Edward Morrison

Biographical details
- Born: October 11, 1894 Chelsea, Massachusetts, U.S.
- Died: February 15, 1961 (aged 66) Philadelphia, Pennsylvania, U.S.

Playing career
- 1916: Tufts
- Position: Guard

Coaching career (HC unless noted)
- 1920–1922: Howard
- 1924: Howard
- 1927–1928: Lincoln (PA)

Head coaching record
- Overall: 21–14–5

Accomplishments and honors

Championships
- 1 black college national (1920) 1 CIAA (1920)

= Edward Morrison (American football) =

American football player and coach (1894–1961)

George Edward Morrison (October 11, 1894 – February 15, 1961) was an American college football player and coach. He served as the head football coach at Howard University in Washington, D.C. from 1920 to 1922 and again in 1924, and Lincoln University in Pennsylvania compiling a career college football record of 21–14–5. His 1920 Howard Bison football team won the Colored Intercollegiate Athletic Association (CIAA) title and was recognized as a black college football national champion.

==Early years==
George Edward Morrison or Ted as family and friends called him, was born in Chelsea Massachusetts to George and Minnie Morrison. He was an only child.

Morrison played baseball and football at Everett High School. He then enrolled at Tufts University in 1915.

 As a player for Tufts University during the 1916 season, he was the target of significant racial discrimination. During a game against Princeton, he sustained injuries as the result of dirty play at that hands of Princeton players.

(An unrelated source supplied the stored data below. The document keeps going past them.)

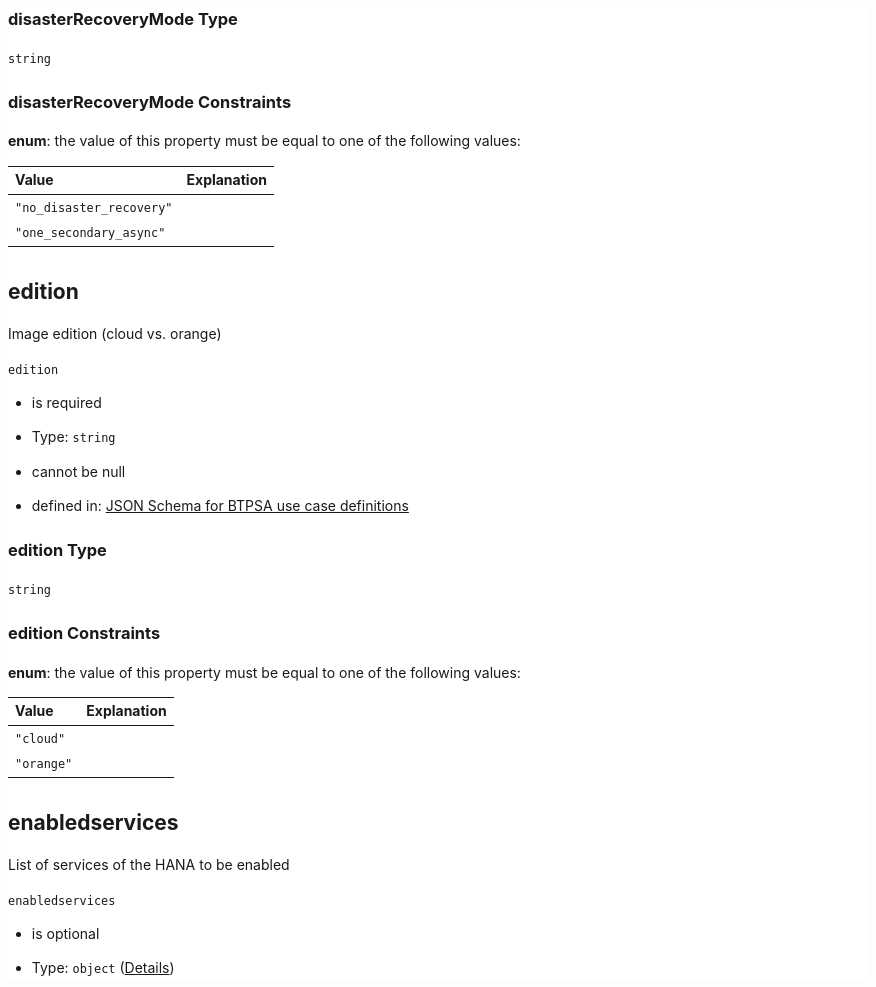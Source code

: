 ### disasterRecoveryMode Type

`string`

### disasterRecoveryMode Constraints

**enum**: the value of this property must be equal to one of the following values:

| Value                    | Explanation |
| :----------------------- | :---------- |
| `"no_disaster_recovery"` |             |
| `"one_secondary_async"`  |             |

## edition

Image edition (cloud vs. orange)

`edition`

*   is required

*   Type: `string`

*   cannot be null

*   defined in: [JSON Schema for BTPSA use case definitions](btpsa-usecase-properties-services-items-allof-1-then-allof-41-then-allof-2-then-properties-parameters-properties-data-properties-edition.md "undefined#/properties/services/items/allOf/1/then/allOf/41/then/allOf/2/then/properties/parameters/properties/data/properties/edition")

### edition Type

`string`

### edition Constraints

**enum**: the value of this property must be equal to one of the following values:

| Value      | Explanation |
| :--------- | :---------- |
| `"cloud"`  |             |
| `"orange"` |             |

## enabledservices

List of services of the HANA to be enabled

`enabledservices`

*   is optional

*   Type: `object` ([Details](btpsa-usecase-properties-services-items-allof-1-then-allof-41-then-allof-2-then-properties-parameters-properties-data-properties-enabledservices.md))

Later that season, the team had a game at Indiana University. The team's hotel initially denied Morrison and another black teammate a room. In response, Tufts coach Charles Whelan protested and said that if the black players weren't accommodated, he would take his team back to Massachusetts without playing. The hotel quickly acquiesced, and Tufts won the game, 12–10.

==Coaching career==
From 1918 to 1920, Morrison studied dentistry at Howard University in Washington, D.C. He served as the head football coach at Howard from 1920 to 1922 and again in 1924, winning a black college football national championship in 1920. It was under Dr. Morrison's leadership that Howard's football team adopted the Bison mascot which went on to become the official university mascot.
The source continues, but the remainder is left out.